<<<<
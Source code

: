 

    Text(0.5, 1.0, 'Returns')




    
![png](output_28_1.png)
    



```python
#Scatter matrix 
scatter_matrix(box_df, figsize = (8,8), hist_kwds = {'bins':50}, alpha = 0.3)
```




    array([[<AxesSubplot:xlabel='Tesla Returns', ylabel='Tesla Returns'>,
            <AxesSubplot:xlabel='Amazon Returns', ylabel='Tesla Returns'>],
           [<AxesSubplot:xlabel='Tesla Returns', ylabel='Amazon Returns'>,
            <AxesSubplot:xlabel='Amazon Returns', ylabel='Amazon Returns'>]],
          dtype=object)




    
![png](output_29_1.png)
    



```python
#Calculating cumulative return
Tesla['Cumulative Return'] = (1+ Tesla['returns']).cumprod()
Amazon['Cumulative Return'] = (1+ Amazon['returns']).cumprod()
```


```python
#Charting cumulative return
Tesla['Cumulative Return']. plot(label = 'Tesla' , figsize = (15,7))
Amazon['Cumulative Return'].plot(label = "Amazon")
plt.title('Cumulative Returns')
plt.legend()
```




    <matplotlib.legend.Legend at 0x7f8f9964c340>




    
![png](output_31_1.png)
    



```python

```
>>>>
> [ACTIVITY]
Once the lines above that include "Amazon" are counted, report the number and nothing else.

> [RESULT FOR THIS EXERCISE]
5